Write out the data again in full, exactly as it reads.

# Records for the task
******
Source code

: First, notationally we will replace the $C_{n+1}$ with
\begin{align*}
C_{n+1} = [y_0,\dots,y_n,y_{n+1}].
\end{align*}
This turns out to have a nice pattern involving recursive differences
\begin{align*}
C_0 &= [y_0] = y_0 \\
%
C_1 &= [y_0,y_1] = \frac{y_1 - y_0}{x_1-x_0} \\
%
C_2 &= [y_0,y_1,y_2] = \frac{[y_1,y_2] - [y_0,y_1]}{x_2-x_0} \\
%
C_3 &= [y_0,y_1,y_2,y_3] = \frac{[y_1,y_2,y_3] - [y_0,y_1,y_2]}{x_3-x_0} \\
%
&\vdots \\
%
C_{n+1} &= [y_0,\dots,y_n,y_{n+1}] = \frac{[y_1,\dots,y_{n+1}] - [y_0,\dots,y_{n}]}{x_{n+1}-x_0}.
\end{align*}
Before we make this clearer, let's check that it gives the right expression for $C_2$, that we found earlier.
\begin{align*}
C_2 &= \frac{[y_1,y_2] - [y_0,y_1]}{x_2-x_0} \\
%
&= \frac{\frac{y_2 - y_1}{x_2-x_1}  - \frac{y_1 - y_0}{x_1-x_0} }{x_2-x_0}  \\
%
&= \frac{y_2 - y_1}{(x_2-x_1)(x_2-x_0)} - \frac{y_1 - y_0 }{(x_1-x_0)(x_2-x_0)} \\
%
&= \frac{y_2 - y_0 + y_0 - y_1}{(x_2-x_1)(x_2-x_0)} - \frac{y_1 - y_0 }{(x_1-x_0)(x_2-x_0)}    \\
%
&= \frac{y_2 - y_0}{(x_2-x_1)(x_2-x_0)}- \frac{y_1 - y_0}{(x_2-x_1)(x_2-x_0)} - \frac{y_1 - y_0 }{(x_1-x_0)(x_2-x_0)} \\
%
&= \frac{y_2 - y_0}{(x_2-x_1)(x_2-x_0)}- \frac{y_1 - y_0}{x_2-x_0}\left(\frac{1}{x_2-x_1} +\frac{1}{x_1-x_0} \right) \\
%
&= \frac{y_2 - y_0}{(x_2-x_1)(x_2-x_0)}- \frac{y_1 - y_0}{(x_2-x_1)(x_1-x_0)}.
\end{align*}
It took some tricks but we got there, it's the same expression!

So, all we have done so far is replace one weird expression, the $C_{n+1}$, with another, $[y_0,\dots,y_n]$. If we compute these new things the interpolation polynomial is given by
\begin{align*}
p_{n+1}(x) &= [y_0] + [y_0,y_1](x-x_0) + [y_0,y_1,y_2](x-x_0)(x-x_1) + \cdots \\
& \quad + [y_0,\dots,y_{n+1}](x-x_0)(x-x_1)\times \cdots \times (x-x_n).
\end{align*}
******
# Answer to this problem
Source code

: First, notationally we will replace the $C_{n+1}$ with
\begin{align*}
C_{n+1} = [y_0,\dots,y_n,y_{n+1}].
\end{align*}
This turns out to have a nice pattern involving recursive differences
\begin{align*}
C_0 &= [y_0] = y_0 \\
%
C_1 &= [y_0,y_1] = \frac{y_1 - y_0}{x_1-x_0} \\
%
C_2 &= [y_0,y_1,y_2] = \frac{[y_1,y_2] - [y_0,y_1]}{x_2-x_0} \\
%
C_3 &= [y_0,y_1,y_2,y_3] = \frac{[y_1,y_2,y_3] - [y_0,y_1,y_2]}{x_3-x_0} \\
%
&\vdots \\
%
C_{n+1} &= [y_0,\dots,y_n,y_{n+1}] = \frac{[y_1,\dots,y_{n+1}] - [y_0,\dots,y_{n}]}{x_{n+1}-x_0}.
\end{align*}
Before we make this clearer, let's check that it gives the right expression for $C_2$, that we found earlier.
\begin{align*}
C_2 &= \frac{[y_1,y_2] - [y_0,y_1]}{x_2-x_0} \\
%
&= \frac{\frac{y_2 - y_1}{x_2-x_1}  - \frac{y_1 - y_0}{x_1-x_0} }{x_2-x_0}  \\
%
&= \frac{y_2 - y_1}{(x_2-x_1)(x_2-x_0)} - \frac{y_1 - y_0 }{(x_1-x_0)(x_2-x_0)} \\
%
&= \frac{y_2 - y_0 + y_0 - y_1}{(x_2-x_1)(x_2-x_0)} - \frac{y_1 - y_0 }{(x_1-x_0)(x_2-x_0)}    \\
%
&= \frac{y_2 - y_0}{(x_2-x_1)(x_2-x_0)}- \frac{y_1 - y_0}{(x_2-x_1)(x_2-x_0)} - \frac{y_1 - y_0 }{(x_1-x_0)(x_2-x_0)} \\
%
&= \frac{y_2 - y_0}{(x_2-x_1)(x_2-x_0)}- \frac{y_1 - y_0}{x_2-x_0}\left(\frac{1}{x_2-x_1} +\frac{1}{x_1-x_0} \right) \\
%
&= \frac{y_2 - y_0}{(x_2-x_1)(x_2-x_0)}- \frac{y_1 - y_0}{(x_2-x_1)(x_1-x_0)}.
\end{align*}
It took some tricks but we got there, it's the same expression!

So, all we have done so far is replace one weird expression, the $C_{n+1}$, with another, $[y_0,\dots,y_n]$. If we compute these new things the interpolation polynomial is given by
\begin{align*}
p_{n+1}(x) &= [y_0] + [y_0,y_1](x-x_0) + [y_0,y_1,y_2](x-x_0)(x-x_1) + \cdots \\
& \quad + [y_0,\dots,y_{n+1}](x-x_0)(x-x_1)\times \cdots \times (x-x_n).
\end{align*}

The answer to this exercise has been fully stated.